> Required action
Scan the data below for the string "simulate". Show every line where it turns up.

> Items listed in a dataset
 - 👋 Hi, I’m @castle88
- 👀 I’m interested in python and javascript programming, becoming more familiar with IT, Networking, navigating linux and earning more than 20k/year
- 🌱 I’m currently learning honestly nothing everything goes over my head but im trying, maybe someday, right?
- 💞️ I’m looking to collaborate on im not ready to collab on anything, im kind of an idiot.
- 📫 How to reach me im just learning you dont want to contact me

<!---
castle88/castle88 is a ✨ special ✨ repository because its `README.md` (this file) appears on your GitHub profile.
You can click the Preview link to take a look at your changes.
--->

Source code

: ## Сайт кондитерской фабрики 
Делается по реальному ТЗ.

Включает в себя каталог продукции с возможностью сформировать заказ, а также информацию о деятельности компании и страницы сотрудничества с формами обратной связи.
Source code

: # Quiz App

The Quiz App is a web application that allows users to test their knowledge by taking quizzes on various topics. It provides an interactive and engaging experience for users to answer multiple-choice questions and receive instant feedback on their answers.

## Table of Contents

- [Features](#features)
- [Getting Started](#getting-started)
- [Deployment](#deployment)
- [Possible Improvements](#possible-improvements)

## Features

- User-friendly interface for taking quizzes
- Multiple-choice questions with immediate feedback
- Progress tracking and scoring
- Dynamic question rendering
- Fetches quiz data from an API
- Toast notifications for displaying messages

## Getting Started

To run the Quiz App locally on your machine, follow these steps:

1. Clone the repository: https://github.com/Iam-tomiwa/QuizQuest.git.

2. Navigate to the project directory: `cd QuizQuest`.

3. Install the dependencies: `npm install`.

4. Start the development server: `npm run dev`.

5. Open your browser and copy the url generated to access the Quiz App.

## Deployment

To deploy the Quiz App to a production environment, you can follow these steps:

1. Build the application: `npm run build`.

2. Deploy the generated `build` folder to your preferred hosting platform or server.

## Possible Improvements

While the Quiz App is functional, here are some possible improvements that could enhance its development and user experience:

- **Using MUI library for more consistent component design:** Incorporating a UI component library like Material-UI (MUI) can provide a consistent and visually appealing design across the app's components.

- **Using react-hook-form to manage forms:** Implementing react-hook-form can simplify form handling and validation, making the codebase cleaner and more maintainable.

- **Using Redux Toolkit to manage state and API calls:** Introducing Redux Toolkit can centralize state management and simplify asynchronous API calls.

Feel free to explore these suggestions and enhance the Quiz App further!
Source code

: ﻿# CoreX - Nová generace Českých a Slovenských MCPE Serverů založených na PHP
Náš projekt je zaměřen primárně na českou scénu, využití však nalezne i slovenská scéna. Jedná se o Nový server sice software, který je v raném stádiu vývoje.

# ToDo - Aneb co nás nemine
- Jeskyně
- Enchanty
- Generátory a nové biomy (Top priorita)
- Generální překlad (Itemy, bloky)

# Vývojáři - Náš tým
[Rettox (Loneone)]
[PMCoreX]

==

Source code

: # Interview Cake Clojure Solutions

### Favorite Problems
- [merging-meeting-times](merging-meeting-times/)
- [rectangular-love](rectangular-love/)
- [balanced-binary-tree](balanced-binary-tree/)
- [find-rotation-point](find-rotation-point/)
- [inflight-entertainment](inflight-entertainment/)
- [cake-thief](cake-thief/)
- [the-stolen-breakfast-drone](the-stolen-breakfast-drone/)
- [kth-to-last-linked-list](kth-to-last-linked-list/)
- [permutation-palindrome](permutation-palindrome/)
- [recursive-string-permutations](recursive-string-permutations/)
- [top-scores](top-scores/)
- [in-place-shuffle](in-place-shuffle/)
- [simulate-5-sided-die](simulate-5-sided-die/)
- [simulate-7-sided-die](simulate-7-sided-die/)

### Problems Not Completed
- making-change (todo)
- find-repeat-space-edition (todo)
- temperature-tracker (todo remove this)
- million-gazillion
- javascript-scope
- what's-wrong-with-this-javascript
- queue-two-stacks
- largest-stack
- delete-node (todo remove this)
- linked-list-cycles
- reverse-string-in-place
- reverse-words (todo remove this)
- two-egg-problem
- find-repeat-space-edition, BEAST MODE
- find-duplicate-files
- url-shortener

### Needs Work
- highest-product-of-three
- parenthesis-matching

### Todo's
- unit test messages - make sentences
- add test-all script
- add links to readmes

> Written answer
- [simulate-5-sided-die](simulate-5-sided-die/)
- [simulate-7-sided-die](simulate-7-sided-die/)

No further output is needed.